In the chaotic world of business, many will embark on daunting, yet exciting endeavors to becoming established business owners. But as the design of life has taught us, only the fittest will survive. Many will start businesses, but only the few that are able to navigate through the labors and relentless space of entrepreneurship will flourish.

Meet one of the people that figured it out. Nsi Obotetukudo is a respected engineer, entrepreneur and trailblazer. Over the past 10+ years, Nsi has developed a talent for building businesses and communities, fundraising and social strategy. As co-founder of Alley, a premier coworking space in NYC, Nsi is no stranger to failure. In fact, he embraces it as he unequivocally understands and believes in the virtue of failure.

I had a chance to catch up with Nsi for a chat about what it takes to be a successful entrepreneur. I felt like a new person after our conversation. With a unique combination of wisdom and practicality, it’s no surprise that Nsi co-founded one New York’s fastest growing workspaces. Here’s what he had to offer.

What drew you to the idea of Alley?

People. People got me to where I am today. Family. Friends. My Team. All of my teams. These people are the reason why I am where I am. Architecting a space and community that could multiply the support that I have in life is what drew me to starting Alley with my partners. The moment I walked into our first location I realized that if we did this right, we could make a space to bring people together to work on various projects and propel themselves to the next level. From a selfish standpoint, I personally get a lot of joy out of seeing other people win. It’s an honor to contribute to those stories even if we’re simply responsible for ensuring the wifi is on while they Slack their teams, ensuring coffee is brewed while they woo investors or curating Amel Larrieux in the bathrooms while they prep for a night out. From day one I committed myself and our teams to focus and build a community and spaces like ours where the willing could find their way, raise resources and level up. 

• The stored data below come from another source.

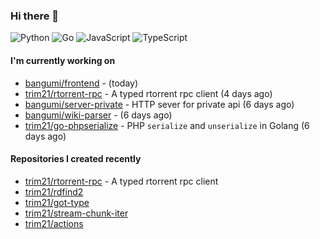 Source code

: ### Hi there 👋

![Python](https://img.shields.io/badge/python-3670A0?style=for-the-badge&logo=python&logoColor=ffdd54)
![Go](https://img.shields.io/badge/go-%2300ADD8.svg?style=for-the-badge&logo=go&logoColor=white)
![JavaScript](https://img.shields.io/badge/javascript-%23323330.svg?style=for-the-badge&logo=javascript&logoColor=%23F7DF1E)
![TypeScript](https://img.shields.io/badge/typescript-%23007ACC.svg?style=for-the-badge&logo=typescript&logoColor=white)

#### I'm currently working on

- [bangumi/frontend](https://github.com/bangumi/frontend) -  (today)
- [trim21/rtorrent-rpc](https://github.com/trim21/rtorrent-rpc) - A typed rtorrent rpc client (4 days ago)
- [bangumi/server-private](https://github.com/bangumi/server-private) - HTTP sever for private api (6 days ago)
- [bangumi/wiki-parser](https://github.com/bangumi/wiki-parser) -  (6 days ago)
- [trim21/go-phpserialize](https://github.com/trim21/go-phpserialize) - PHP `serialize` and `unserialize` in Golang (6 days ago)

#### Repositories I created recently

- [trim21/rtorrent-rpc](https://github.com/trim21/rtorrent-rpc) - A typed rtorrent rpc client
- [trim21/rdfind2](https://github.com/trim21/rdfind2)
- [trim21/got-type](https://github.com/trim21/got-type)
- [trim21/stream-chunk-iter](https://github.com/trim21/stream-chunk-iter)
- [trim21/actions](https://github.com/trim21/actions)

Are you attracted to start-up culture?

Yes, I’m attracted to start-up culture, but really more than anything, I’m attracted to creating something and putting it out into the world to persist and thrive. So the pursuit to create things and put it out to the world is what I’m most attracted to. The gems along the way are the lessons you gain about yourself, the new perspective you gain on the world and the relationships you forge with people you can call team and sometimes can call family. 

During the initial stages of creating this business, was there anything you would’ve done differently?

Yes. A lot. However, the biggest thing I would say I would have held more honest, hard, frustrating conversations about what we wanted this business become. 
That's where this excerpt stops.